WHAT YOU SHOULD DO
In the data that follows, find each line containing "than" and copy it.

Stored data entries
=== Begin Enclosure ===

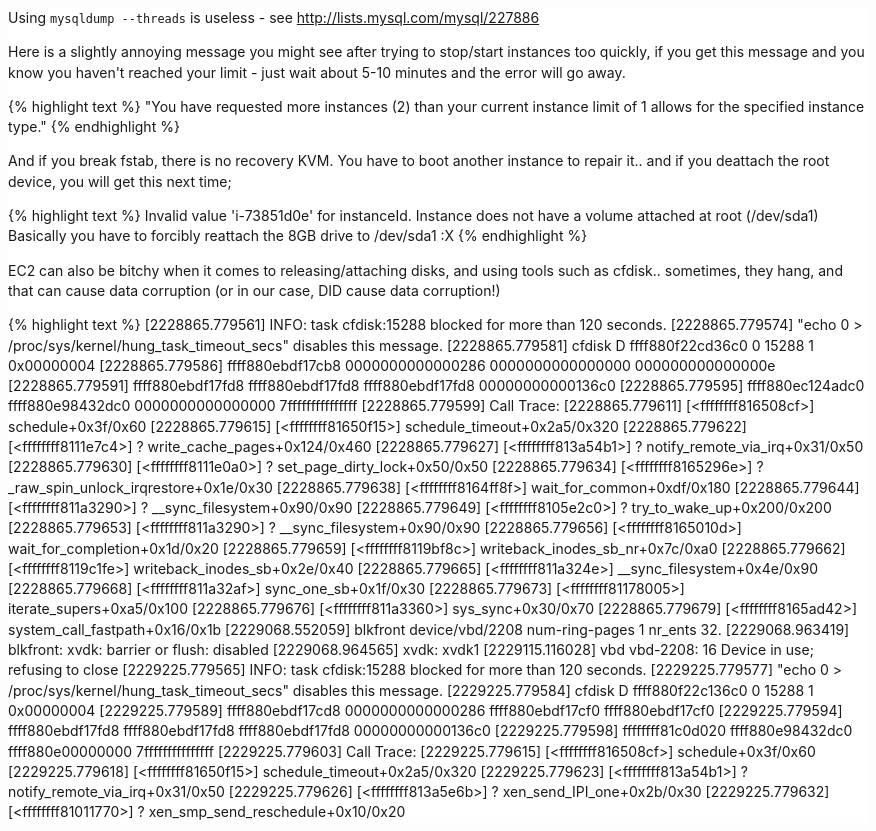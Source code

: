 Using `mysqldump --threads` is useless - see <http://lists.mysql.com/mysql/227886>

Here is a slightly annoying message you might see after trying to stop/start instances too quickly, if you get this message and you know you haven't reached your limit - just wait about 5-10 minutes and the error will go away. 

{% highlight text %}
"You have requested more instances (2) than your current instance 
limit of 1 allows for the specified instance type."
{% endhighlight %} 

And if you break fstab, there is no recovery KVM. You have to boot another instance to repair it.. and if you deattach the root device, you will get this next time; 

{% highlight text %}
Invalid value 'i-73851d0e' for instanceId. 
Instance does not have a volume attached at root (/dev/sda1)
Basically you have to forcibly reattach the 8GB drive to /dev/sda1 :X
{% endhighlight %} 

EC2 can also be bitchy when it comes to releasing/attaching disks, and using tools such as cfdisk.. sometimes, they hang, and that can cause data corruption (or in our case, DID cause data corruption!) 

{% highlight text %}
[2228865.779561] INFO: task cfdisk:15288 blocked for more than 120 seconds.
[2228865.779574] "echo 0 > /proc/sys/kernel/hung_task_timeout_secs" disables this message.
[2228865.779581] cfdisk          D ffff880f22cd36c0     0 15288      1 0x00000004
[2228865.779586]  ffff880ebdf17cb8 0000000000000286 0000000000000000 000000000000000e
[2228865.779591]  ffff880ebdf17fd8 ffff880ebdf17fd8 ffff880ebdf17fd8 00000000000136c0
[2228865.779595]  ffff880ec124adc0 ffff880e98432dc0 0000000000000000 7fffffffffffffff
[2228865.779599] Call Trace:
[2228865.779611]  [&lt;ffffffff816508cf>] schedule+0x3f/0x60
[2228865.779615]  [&lt;ffffffff81650f15>] schedule_timeout+0x2a5/0x320
[2228865.779622]  [&lt;ffffffff8111e7c4>] ? write_cache_pages+0x124/0x460
[2228865.779627]  [&lt;ffffffff813a54b1>] ? notify_remote_via_irq+0x31/0x50
[2228865.779630]  [&lt;ffffffff8111e0a0>] ? set_page_dirty_lock+0x50/0x50
[2228865.779634]  [&lt;ffffffff8165296e>] ? _raw_spin_unlock_irqrestore+0x1e/0x30
[2228865.779638]  [&lt;ffffffff8164ff8f>] wait_for_common+0xdf/0x180
[2228865.779644]  [&lt;ffffffff811a3290>] ? __sync_filesystem+0x90/0x90
[2228865.779649]  [&lt;ffffffff8105e2c0>] ? try_to_wake_up+0x200/0x200
[2228865.779653]  [&lt;ffffffff811a3290>] ? __sync_filesystem+0x90/0x90
[2228865.779656]  [&lt;ffffffff8165010d>] wait_for_completion+0x1d/0x20
[2228865.779659]  [&lt;ffffffff8119bf8c>] writeback_inodes_sb_nr+0x7c/0xa0
[2228865.779662]  [&lt;ffffffff8119c1fe>] writeback_inodes_sb+0x2e/0x40
[2228865.779665]  [&lt;ffffffff811a324e>] __sync_filesystem+0x4e/0x90
[2228865.779668]  [&lt;ffffffff811a32af>] sync_one_sb+0x1f/0x30
[2228865.779673]  [&lt;ffffffff81178005>] iterate_supers+0xa5/0x100
[2228865.779676]  [&lt;ffffffff811a3360>] sys_sync+0x30/0x70
[2228865.779679]  [&lt;ffffffff8165ad42>] system_call_fastpath+0x16/0x1b
[2229068.552059] blkfront device/vbd/2208 num-ring-pages 1 nr_ents 32.
[2229068.963419] blkfront: xvdk: barrier or flush: disabled
[2229068.964565]  xvdk: xvdk1
[2229115.116028] vbd vbd-2208: 16 Device in use; refusing to close
[2229225.779565] INFO: task cfdisk:15288 blocked for more than 120 seconds.
[2229225.779577] "echo 0 > /proc/sys/kernel/hung_task_timeout_secs" disables this message.
[2229225.779584] cfdisk          D ffff880f22c136c0     0 15288      1 0x00000004
[2229225.779589]  ffff880ebdf17cd8 0000000000000286 ffff880ebdf17cf0 ffff880ebdf17cf0
[2229225.779594]  ffff880ebdf17fd8 ffff880ebdf17fd8 ffff880ebdf17fd8 00000000000136c0
[2229225.779598]  ffffffff81c0d020 ffff880e98432dc0 ffff880e00000000 7fffffffffffffff
[2229225.779603] Call Trace:
[2229225.779615]  [&lt;ffffffff816508cf>] schedule+0x3f/0x60
[2229225.779618]  [&lt;ffffffff81650f15>] schedule_timeout+0x2a5/0x320
[2229225.779623]  [&lt;ffffffff813a54b1>] ? notify_remote_via_irq+0x31/0x50
[2229225.779626]  [&lt;ffffffff813a5e6b>] ? xen_send_IPI_one+0x2b/0x30
[2229225.779632]  [&lt;ffffffff81011770>] ? xen_smp_send_reschedule+0x10/0x20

=== End Enclosure ===

ANSWER BOX
"You have requested more instances (2) than your current instance 
[2228865.779561] INFO: task cfdisk:15288 blocked for more than 120 seconds.
[2229225.779565] INFO: task cfdisk:15288 blocked for more than 120 seconds.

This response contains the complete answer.